Stored items:
···
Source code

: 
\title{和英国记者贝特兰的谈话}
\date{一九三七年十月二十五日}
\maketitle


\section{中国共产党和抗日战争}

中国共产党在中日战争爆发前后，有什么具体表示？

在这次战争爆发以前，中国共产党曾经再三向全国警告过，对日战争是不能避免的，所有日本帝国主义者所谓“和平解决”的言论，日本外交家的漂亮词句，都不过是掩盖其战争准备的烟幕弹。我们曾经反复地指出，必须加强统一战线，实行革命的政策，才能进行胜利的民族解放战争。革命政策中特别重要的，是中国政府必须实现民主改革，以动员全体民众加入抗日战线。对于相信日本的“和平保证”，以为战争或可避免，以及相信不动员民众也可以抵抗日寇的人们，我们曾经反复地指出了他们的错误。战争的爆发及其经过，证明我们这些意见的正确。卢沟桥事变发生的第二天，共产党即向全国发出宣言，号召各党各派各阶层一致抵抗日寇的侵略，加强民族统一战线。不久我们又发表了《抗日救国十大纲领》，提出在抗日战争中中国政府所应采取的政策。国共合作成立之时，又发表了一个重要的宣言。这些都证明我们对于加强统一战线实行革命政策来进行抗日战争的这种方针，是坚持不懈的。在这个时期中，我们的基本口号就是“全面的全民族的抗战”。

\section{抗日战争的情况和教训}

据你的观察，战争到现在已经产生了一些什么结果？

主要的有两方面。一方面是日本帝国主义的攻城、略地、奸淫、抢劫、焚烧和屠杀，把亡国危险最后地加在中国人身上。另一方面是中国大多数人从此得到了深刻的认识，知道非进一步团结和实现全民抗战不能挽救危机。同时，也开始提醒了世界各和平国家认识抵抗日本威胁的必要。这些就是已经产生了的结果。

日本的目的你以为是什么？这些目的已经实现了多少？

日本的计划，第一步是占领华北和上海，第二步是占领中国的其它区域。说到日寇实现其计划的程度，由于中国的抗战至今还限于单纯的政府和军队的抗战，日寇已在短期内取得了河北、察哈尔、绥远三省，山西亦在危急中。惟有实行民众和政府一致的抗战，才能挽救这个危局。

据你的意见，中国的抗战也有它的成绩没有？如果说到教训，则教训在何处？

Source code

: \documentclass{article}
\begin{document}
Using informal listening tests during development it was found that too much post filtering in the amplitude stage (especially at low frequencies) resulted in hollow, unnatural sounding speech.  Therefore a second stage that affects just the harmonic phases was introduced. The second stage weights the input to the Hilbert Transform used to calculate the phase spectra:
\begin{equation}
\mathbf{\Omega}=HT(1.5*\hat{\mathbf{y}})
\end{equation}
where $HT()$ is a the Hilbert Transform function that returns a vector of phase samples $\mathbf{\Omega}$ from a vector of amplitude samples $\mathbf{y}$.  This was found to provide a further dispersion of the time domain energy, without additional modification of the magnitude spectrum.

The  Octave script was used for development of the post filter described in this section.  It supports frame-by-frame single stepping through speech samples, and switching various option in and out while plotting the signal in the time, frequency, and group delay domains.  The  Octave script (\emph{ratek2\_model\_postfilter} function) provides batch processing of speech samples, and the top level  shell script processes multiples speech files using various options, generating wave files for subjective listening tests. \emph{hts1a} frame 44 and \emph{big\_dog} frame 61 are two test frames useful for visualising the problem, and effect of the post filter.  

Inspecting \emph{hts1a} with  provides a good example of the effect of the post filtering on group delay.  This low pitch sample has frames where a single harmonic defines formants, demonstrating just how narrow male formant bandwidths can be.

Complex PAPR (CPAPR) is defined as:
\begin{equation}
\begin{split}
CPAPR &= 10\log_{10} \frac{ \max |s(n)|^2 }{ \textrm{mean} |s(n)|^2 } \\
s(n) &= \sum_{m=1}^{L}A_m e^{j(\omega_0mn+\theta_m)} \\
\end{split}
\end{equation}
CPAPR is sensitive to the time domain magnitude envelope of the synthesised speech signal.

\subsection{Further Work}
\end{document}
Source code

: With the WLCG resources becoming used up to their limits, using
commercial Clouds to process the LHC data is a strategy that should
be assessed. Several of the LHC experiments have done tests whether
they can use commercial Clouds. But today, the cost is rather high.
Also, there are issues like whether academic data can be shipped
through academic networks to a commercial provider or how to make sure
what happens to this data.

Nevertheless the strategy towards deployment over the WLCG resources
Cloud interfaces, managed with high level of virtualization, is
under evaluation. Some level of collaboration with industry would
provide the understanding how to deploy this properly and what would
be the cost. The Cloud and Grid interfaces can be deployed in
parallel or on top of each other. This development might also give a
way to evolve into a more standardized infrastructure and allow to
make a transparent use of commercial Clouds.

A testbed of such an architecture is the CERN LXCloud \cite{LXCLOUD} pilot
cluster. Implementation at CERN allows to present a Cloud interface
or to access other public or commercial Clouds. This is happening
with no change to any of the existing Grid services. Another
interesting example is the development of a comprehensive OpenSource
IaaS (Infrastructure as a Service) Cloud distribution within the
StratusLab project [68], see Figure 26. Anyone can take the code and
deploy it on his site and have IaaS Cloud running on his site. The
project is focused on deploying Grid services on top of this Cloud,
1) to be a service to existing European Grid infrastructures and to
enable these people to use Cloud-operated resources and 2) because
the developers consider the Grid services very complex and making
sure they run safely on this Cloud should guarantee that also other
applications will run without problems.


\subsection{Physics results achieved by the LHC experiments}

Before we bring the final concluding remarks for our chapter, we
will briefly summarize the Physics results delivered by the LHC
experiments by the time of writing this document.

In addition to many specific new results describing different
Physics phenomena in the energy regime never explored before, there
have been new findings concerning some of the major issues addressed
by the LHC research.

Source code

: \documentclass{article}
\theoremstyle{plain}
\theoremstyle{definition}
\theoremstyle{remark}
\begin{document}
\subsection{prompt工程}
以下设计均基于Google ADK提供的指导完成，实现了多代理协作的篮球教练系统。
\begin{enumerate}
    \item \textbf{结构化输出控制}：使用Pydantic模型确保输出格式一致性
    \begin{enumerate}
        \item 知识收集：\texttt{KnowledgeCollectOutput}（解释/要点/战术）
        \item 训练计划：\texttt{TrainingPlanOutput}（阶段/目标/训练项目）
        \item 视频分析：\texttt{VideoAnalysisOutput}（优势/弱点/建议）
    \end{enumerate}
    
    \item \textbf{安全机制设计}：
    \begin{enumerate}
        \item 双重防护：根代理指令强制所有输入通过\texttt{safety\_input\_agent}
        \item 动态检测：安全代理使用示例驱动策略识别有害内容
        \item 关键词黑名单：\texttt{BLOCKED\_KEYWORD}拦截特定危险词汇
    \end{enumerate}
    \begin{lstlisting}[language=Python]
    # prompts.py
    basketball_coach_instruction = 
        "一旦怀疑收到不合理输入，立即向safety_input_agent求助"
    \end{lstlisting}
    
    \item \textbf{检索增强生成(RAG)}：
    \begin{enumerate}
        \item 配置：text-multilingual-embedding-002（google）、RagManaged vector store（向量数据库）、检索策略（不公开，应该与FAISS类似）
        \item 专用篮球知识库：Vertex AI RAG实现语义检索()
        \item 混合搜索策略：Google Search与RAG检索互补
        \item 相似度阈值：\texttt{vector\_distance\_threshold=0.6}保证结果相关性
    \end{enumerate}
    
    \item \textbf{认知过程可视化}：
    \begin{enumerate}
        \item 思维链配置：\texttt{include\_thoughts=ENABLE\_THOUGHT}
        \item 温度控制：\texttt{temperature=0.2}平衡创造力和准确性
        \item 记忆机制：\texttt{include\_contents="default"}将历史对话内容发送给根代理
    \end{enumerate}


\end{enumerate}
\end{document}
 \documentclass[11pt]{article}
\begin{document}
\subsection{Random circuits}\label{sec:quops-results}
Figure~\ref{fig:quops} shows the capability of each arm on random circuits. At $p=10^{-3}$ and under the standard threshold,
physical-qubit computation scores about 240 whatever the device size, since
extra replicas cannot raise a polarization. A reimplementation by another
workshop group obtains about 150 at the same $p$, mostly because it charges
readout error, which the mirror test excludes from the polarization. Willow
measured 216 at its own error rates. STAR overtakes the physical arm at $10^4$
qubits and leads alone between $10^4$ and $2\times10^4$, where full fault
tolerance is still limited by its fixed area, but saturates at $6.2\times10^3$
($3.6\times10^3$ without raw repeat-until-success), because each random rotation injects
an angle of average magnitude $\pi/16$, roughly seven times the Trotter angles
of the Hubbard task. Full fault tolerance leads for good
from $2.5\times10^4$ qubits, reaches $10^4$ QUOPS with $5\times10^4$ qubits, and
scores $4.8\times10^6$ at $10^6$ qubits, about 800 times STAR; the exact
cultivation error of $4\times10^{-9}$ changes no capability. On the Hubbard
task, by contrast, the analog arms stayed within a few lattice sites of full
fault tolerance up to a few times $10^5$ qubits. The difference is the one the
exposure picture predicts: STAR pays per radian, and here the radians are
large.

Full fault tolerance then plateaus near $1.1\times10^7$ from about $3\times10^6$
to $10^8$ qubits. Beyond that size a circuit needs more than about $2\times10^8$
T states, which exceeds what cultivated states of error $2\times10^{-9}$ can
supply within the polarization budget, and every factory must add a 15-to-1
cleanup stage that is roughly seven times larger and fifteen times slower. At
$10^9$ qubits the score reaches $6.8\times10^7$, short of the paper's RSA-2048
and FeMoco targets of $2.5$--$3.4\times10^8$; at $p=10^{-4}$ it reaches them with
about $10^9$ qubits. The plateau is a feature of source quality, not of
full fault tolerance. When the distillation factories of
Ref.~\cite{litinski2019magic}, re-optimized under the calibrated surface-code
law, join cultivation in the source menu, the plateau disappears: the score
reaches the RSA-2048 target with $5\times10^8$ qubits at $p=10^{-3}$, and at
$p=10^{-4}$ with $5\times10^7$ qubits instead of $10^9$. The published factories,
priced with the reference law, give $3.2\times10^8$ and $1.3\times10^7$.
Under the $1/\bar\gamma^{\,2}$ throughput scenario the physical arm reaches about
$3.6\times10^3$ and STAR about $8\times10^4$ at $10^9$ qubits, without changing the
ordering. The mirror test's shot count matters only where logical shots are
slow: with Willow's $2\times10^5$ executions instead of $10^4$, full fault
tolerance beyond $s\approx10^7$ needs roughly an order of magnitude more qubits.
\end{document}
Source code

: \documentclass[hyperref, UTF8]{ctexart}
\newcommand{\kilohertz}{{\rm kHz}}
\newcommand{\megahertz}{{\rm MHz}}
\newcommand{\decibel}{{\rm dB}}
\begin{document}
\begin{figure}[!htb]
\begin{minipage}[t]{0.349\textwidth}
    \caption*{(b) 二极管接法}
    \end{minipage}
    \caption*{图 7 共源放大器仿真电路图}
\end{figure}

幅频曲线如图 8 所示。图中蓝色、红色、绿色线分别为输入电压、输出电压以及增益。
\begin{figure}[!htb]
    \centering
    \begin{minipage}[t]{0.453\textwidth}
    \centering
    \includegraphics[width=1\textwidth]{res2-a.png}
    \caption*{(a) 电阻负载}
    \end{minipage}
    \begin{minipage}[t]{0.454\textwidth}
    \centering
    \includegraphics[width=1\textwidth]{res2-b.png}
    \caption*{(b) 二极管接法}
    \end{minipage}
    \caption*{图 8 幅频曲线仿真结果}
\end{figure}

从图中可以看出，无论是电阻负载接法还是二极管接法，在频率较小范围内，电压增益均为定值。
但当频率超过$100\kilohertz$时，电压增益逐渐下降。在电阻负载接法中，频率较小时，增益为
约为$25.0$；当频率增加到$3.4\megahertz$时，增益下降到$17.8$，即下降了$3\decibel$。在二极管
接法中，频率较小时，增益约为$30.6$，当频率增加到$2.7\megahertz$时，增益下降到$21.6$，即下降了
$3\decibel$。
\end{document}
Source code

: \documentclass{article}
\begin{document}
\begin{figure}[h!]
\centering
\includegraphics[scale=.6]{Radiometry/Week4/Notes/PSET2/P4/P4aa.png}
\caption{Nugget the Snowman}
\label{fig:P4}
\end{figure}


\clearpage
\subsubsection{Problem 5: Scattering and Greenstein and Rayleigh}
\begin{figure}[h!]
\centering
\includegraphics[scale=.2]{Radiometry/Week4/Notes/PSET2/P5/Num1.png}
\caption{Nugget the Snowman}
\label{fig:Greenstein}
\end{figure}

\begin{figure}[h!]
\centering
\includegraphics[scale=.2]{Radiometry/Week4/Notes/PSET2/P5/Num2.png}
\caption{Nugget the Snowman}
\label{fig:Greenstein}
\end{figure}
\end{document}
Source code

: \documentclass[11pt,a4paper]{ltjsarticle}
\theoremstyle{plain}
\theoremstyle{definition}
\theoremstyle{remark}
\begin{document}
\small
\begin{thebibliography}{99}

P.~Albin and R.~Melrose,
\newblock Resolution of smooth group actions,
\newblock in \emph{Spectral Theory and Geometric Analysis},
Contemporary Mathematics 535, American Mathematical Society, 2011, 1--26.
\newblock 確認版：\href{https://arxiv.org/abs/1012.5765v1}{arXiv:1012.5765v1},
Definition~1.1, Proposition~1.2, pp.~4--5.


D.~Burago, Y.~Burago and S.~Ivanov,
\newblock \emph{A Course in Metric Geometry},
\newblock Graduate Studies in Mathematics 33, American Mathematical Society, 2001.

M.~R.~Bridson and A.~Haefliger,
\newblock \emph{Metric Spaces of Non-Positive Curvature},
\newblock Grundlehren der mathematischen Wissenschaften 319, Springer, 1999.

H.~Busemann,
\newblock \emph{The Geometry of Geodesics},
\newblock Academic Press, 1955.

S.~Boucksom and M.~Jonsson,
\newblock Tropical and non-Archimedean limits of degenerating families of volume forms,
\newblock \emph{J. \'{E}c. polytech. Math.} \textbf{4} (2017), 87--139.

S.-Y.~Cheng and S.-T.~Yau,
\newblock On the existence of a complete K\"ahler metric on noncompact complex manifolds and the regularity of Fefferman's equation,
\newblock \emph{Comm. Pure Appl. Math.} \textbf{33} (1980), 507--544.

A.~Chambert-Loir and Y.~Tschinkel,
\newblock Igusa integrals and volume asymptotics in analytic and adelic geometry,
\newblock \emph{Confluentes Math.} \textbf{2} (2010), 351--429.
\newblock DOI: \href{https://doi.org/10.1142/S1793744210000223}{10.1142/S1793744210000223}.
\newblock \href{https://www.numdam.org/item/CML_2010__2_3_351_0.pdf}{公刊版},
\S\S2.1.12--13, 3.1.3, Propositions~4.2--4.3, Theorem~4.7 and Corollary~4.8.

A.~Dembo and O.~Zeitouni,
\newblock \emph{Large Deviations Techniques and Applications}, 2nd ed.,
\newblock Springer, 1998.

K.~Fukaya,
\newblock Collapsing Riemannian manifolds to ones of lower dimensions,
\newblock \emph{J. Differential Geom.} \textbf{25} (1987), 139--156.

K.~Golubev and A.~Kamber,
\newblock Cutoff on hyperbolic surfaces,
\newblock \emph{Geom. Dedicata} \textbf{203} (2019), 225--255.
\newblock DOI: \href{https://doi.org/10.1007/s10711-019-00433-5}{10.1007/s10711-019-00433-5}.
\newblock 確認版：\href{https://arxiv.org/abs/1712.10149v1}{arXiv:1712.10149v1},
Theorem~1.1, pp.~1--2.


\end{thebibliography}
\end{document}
···
■ **Task**:
Up to and including the line with "中国共产党在中日战争爆发前后，有什么具体表示？", please return the records exactly, beginning from their first line.

■ **Final answer**:
Source code

: 
\title{和英国记者贝特兰的谈话}
\date{一九三七年十月二十五日}
\maketitle


\section{中国共产党和抗日战争}

中国共产党在中日战争爆发前后，有什么具体表示？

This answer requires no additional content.